* Stored records
_ _ _ _ _
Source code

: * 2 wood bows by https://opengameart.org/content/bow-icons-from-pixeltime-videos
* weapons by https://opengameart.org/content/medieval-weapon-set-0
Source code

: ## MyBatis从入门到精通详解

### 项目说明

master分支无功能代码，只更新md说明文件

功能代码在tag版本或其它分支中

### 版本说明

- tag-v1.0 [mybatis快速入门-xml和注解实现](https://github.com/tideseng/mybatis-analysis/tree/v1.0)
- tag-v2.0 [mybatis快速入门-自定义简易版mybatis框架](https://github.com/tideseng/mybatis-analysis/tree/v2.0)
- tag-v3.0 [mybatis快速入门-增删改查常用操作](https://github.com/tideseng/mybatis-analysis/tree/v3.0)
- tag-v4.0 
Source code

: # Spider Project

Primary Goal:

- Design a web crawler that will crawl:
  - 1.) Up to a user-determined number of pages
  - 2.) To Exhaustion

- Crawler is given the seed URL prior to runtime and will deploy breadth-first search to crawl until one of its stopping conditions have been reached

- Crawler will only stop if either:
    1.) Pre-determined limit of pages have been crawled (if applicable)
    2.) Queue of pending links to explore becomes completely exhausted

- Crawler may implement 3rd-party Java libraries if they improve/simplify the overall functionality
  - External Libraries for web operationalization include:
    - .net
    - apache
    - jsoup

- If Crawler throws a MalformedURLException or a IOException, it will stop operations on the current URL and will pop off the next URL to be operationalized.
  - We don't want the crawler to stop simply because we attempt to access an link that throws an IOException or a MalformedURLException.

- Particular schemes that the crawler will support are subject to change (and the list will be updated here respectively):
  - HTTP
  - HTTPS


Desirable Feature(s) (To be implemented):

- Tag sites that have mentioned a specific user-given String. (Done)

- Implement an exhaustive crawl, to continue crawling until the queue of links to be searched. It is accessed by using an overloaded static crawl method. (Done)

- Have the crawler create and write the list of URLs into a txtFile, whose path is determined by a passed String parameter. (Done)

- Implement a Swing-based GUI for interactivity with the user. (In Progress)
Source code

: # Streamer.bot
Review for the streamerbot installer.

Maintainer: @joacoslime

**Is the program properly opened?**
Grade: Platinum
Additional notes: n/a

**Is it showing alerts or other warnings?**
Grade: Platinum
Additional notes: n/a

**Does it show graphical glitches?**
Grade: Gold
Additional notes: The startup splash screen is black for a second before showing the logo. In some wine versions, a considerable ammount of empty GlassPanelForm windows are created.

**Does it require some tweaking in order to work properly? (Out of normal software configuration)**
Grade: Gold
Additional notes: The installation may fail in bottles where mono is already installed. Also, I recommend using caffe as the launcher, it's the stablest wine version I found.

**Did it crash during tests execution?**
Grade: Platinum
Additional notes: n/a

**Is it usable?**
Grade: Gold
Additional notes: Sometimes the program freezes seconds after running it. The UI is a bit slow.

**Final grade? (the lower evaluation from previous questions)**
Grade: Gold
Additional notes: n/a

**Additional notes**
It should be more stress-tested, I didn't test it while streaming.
_ _ _ _ _
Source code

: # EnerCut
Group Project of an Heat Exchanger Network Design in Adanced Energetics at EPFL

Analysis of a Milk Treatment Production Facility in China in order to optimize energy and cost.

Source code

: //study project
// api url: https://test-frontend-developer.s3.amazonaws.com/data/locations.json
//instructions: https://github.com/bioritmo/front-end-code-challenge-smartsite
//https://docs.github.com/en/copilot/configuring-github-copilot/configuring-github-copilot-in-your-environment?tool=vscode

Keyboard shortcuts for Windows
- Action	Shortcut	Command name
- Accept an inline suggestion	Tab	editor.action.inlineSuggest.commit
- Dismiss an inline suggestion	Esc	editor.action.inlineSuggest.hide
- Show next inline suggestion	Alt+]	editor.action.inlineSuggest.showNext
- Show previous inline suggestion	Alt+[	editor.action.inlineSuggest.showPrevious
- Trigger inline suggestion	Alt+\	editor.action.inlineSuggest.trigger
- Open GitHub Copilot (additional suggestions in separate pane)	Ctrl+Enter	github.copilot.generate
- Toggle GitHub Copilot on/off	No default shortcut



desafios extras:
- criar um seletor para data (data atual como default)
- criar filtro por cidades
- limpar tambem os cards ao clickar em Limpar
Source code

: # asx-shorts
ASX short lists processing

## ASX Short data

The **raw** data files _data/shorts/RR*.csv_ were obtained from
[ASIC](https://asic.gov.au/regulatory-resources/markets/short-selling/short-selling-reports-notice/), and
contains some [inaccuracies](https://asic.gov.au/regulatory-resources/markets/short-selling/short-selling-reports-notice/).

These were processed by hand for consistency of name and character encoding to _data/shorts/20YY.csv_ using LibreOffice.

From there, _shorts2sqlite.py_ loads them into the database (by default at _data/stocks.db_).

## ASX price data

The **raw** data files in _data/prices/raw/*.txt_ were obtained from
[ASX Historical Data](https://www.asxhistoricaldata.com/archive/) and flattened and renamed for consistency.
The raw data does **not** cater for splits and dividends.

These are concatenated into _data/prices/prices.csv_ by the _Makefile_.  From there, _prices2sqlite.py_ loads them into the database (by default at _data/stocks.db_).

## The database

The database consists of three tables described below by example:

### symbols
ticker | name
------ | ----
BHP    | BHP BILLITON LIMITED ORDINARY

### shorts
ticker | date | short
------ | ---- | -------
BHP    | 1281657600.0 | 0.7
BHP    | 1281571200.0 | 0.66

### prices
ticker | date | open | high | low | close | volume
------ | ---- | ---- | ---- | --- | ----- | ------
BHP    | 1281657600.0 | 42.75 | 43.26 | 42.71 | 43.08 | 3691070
_ _ _ _ _
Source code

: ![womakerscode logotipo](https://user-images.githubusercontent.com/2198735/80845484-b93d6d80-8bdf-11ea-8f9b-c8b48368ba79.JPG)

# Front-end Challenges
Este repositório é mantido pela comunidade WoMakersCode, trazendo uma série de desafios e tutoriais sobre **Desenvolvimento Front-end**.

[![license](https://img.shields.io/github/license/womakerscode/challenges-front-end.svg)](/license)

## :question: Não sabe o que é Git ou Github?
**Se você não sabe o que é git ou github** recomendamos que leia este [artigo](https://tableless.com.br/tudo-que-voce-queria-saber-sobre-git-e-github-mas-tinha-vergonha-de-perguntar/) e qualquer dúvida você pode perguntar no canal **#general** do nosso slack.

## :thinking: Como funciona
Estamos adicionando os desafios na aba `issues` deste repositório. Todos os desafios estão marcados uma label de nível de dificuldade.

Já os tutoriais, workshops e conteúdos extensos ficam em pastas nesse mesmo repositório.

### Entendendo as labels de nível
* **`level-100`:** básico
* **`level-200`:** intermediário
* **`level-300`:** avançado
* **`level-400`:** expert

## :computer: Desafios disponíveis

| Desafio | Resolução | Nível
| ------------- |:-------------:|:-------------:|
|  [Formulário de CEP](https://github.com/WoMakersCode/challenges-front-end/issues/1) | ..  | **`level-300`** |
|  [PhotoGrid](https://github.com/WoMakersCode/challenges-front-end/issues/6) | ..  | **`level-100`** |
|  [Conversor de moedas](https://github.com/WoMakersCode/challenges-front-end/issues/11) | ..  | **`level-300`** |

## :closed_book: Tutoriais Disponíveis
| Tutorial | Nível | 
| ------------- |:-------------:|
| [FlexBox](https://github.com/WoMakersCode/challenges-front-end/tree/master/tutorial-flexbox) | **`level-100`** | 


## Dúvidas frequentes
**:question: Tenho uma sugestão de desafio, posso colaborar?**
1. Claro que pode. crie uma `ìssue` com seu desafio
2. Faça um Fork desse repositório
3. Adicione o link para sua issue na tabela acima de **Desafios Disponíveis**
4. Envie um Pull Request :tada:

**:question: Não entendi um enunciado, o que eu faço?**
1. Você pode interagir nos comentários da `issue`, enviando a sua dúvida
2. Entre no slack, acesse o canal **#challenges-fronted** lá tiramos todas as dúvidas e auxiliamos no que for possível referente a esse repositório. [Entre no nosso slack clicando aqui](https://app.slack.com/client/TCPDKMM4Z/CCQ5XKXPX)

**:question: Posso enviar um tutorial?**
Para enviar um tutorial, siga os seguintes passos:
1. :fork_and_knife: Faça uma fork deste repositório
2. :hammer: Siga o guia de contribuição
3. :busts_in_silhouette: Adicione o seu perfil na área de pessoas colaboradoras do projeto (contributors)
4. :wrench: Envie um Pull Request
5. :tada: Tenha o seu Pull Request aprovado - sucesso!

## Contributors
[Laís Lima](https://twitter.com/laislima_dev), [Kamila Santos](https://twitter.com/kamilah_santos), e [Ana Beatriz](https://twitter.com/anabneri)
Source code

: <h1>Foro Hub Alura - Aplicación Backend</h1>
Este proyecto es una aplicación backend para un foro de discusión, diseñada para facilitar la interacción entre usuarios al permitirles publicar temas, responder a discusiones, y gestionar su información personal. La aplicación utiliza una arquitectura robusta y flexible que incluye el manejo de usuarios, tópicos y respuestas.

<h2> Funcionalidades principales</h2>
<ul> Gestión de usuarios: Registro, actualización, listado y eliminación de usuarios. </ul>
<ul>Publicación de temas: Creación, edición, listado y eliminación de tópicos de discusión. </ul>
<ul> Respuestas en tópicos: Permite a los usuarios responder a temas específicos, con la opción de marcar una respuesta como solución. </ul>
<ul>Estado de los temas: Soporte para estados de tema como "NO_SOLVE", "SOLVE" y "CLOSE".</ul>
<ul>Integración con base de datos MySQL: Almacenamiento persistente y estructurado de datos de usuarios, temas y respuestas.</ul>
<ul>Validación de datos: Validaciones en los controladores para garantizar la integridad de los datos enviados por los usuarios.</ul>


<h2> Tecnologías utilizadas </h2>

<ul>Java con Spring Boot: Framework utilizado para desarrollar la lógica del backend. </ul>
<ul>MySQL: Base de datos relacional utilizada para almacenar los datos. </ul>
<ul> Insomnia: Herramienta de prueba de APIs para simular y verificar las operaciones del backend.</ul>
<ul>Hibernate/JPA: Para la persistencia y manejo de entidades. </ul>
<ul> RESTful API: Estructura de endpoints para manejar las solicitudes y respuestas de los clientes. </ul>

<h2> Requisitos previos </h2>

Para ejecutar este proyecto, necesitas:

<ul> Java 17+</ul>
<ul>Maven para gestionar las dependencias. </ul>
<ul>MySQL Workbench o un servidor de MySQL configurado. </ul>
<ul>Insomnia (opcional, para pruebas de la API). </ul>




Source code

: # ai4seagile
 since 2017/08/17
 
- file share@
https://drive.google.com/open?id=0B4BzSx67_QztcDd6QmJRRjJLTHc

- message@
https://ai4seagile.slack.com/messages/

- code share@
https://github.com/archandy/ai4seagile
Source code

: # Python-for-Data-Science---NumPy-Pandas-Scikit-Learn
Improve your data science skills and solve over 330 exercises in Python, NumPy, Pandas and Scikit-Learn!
_ _ _ _ _
* WORK TASK
Across all the records above, find each line with "obtained" in it and copy it.

* YOUR SOLUTION
The **raw** data files _data/shorts/RR*.csv_ were obtained from
The **raw** data files in _data/prices/raw/*.txt_ were obtained from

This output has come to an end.